I’ll admit it, I’m a West End kind of guy. When visiting London, I spend most of my time somewhere between Park Lane and The Strand, with few notable exceptions. Rarely, though, do I have reason enough to hike out to Spitalfields, which has spent the last fifteen years or so transforming itself into one of the coolest neighborhoods on the planet. So when Timothy Everest invited me out for an afternoon at his townhouse, atelier and design studio, I just couldn’t say no. I hopped on the Central Line and promptly made my journey east into the heart of E1.
Timothy Everest The Man
Upon meeting Timothy Everest, one word immediately came to mind: gracious. As he took me through the atelier at 32 Elder Street, he pointed out beautiful garments and details as if they were a matter-of-fact. There was no elaborate show and nothing pretentious or inaccessible, just the very best because that’s how he and his staff believe things ought to be done.
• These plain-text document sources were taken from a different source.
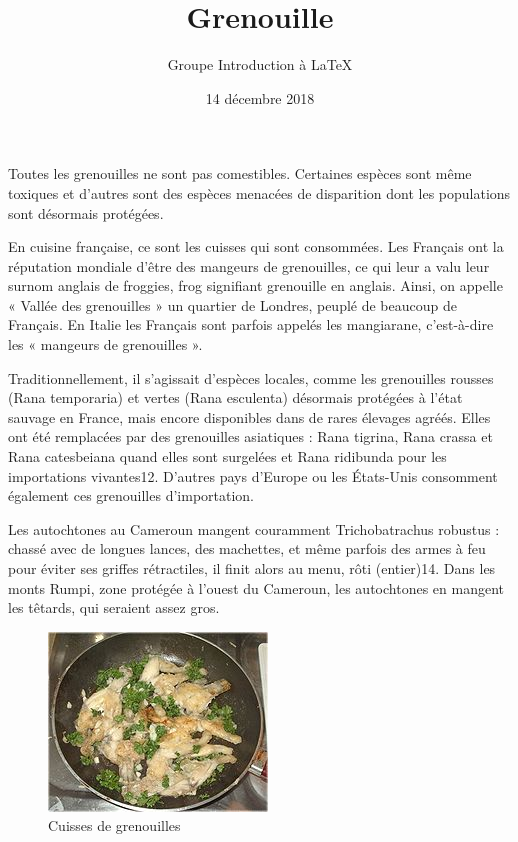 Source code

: \documentclass[10pt,a4paper]{article}
\title{Grenouille}
\date {14 décembre 2018}
\author{Groupe Introduction à \LaTeX}
\begin{document}


	\maketitle

	
	
	
	
	

Toutes les grenouilles ne sont pas comestibles. Certaines espèces sont même toxiques et d'autres sont des espèces menacées de disparition dont les populations sont désormais protégées.

En cuisine française, ce sont les cuisses qui sont consommées. Les Français ont la réputation mondiale d'être des mangeurs de grenouilles, ce qui leur a valu leur surnom anglais de froggies, frog signifiant grenouille en anglais. Ainsi, on appelle « Vallée des grenouilles » un quartier de Londres, peuplé de beaucoup de Français.
En Italie les Français sont parfois appelés les mangiarane, c'est-à-dire les « mangeurs de grenouilles ».

Traditionnellement, il s'agissait d'espèces locales, comme les grenouilles rousses (Rana temporaria) et vertes (Rana esculenta) désormais protégées à l'état sauvage en France, mais encore disponibles dans de rares élevages agréés. Elles ont été remplacées par des grenouilles asiatiques : Rana tigrina, Rana crassa et Rana catesbeiana quand elles sont surgelées et Rana ridibunda pour les importations vivantes12. D'autres pays d'Europe ou les États-Unis consomment également ces grenouilles d'importation.

Les autochtones au Cameroun mangent couramment Trichobatrachus robustus : chassé avec de longues lances, des machettes, et même parfois des armes à feu pour éviter ses griffes rétractiles, il finit alors au menu, rôti (entier)14. Dans les monts Rumpi, zone protégée à l'ouest du Cameroun, les autochtones en mangent les têtards, qui seraient assez gros.

	\begin{figure}
		\begin{center}
				\includegraphics[width = .5\textwidth]{cuisine/miam.JPG}
				\caption{Cuisses de grenouilles}
				\label{fig:gre}
		\end{center}
	\end{figure}

				
\end{document}
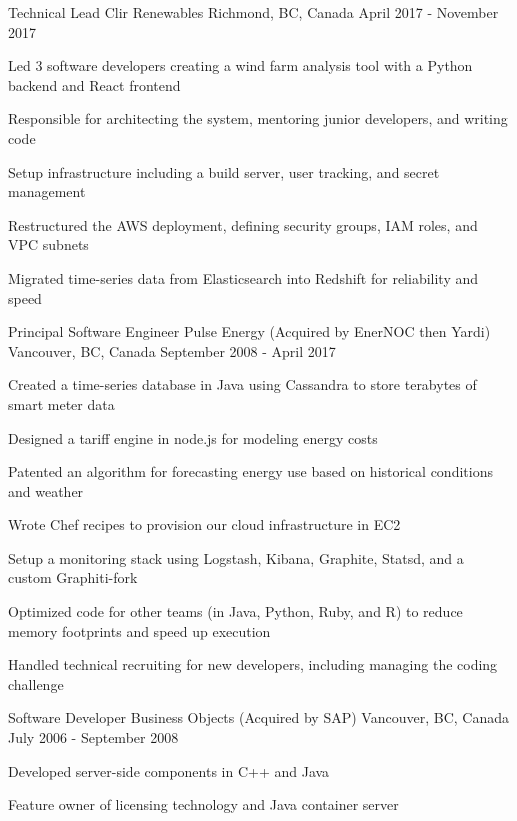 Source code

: \begin{cventries}
  \cventry
    {Technical Lead} %
    {Clir Renewables} %
    {Richmond, BC, Canada} %
    {April 2017 - November 2017} %
    {
      \begin{cvitems} %
        \item {Led 3 software developers creating a wind farm analysis tool with a Python backend and React frontend}
        \item {Responsible for architecting the system, mentoring junior developers, and writing code}
        \item {Setup infrastructure including a build server, user tracking, and secret management}
        \item {Restructured the AWS deployment, defining security groups, IAM roles, and VPC subnets}
        \item {Migrated time-series data from Elasticsearch into Redshift for reliability and speed}
      \end{cvitems}
    }


  \cventry
    {Principal Software Engineer} %
    {Pulse Energy (Acquired by EnerNOC then Yardi)} %
    {Vancouver, BC, Canada} %
    {September 2008 - April 2017} %
    {
      \begin{cvitems} %
        \item {Created a time-series database in Java using Cassandra to store terabytes of smart meter data}
        \item {Designed a tariff engine in node.js for modeling energy costs}
        \item {Patented an algorithm for forecasting energy use based on historical conditions and weather}
        \item {Wrote Chef recipes to provision our cloud infrastructure in EC2}
        \item {Setup a monitoring stack using Logstash, Kibana, Graphite, Statsd, and a custom Graphiti-fork}
        \item {Optimized code for other teams (in Java, Python, Ruby, and R) to reduce memory footprints and speed up execution}
        \item {Handled technical recruiting for new developers, including managing the coding challenge}
      \end{cvitems}
    }

  \cventry
    {Software Developer} %
    {Business Objects (Acquired by SAP)} %
    {Vancouver, BC, Canada} %
    {July 2006 - September 2008} %
    {
      \begin{cvitems} %
        \item {Developed server-side components in C++ and Java}
        \item {Feature owner of licensing technology and Java container server}
      \end{cvitems}
    }

\end{cventries}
Mr. Everest was originally skeptical about becoming a tailor. “I really wanted to be a race-car driver,” he told me, “but the other thing I was always interested in was fashion. I remember being a kid, maybe 12 or 13 living in Kent and getting trousers made down at market for 5 pounds or whatever, so I guess it sort of makes sense.” He came to tailoring because he was moving away from his parents, needed a job, and had an uncle working as a tailor on the high street. “I thought it would be a really boring job, honestly,” and the plan was to eventually segue into the fashion industry.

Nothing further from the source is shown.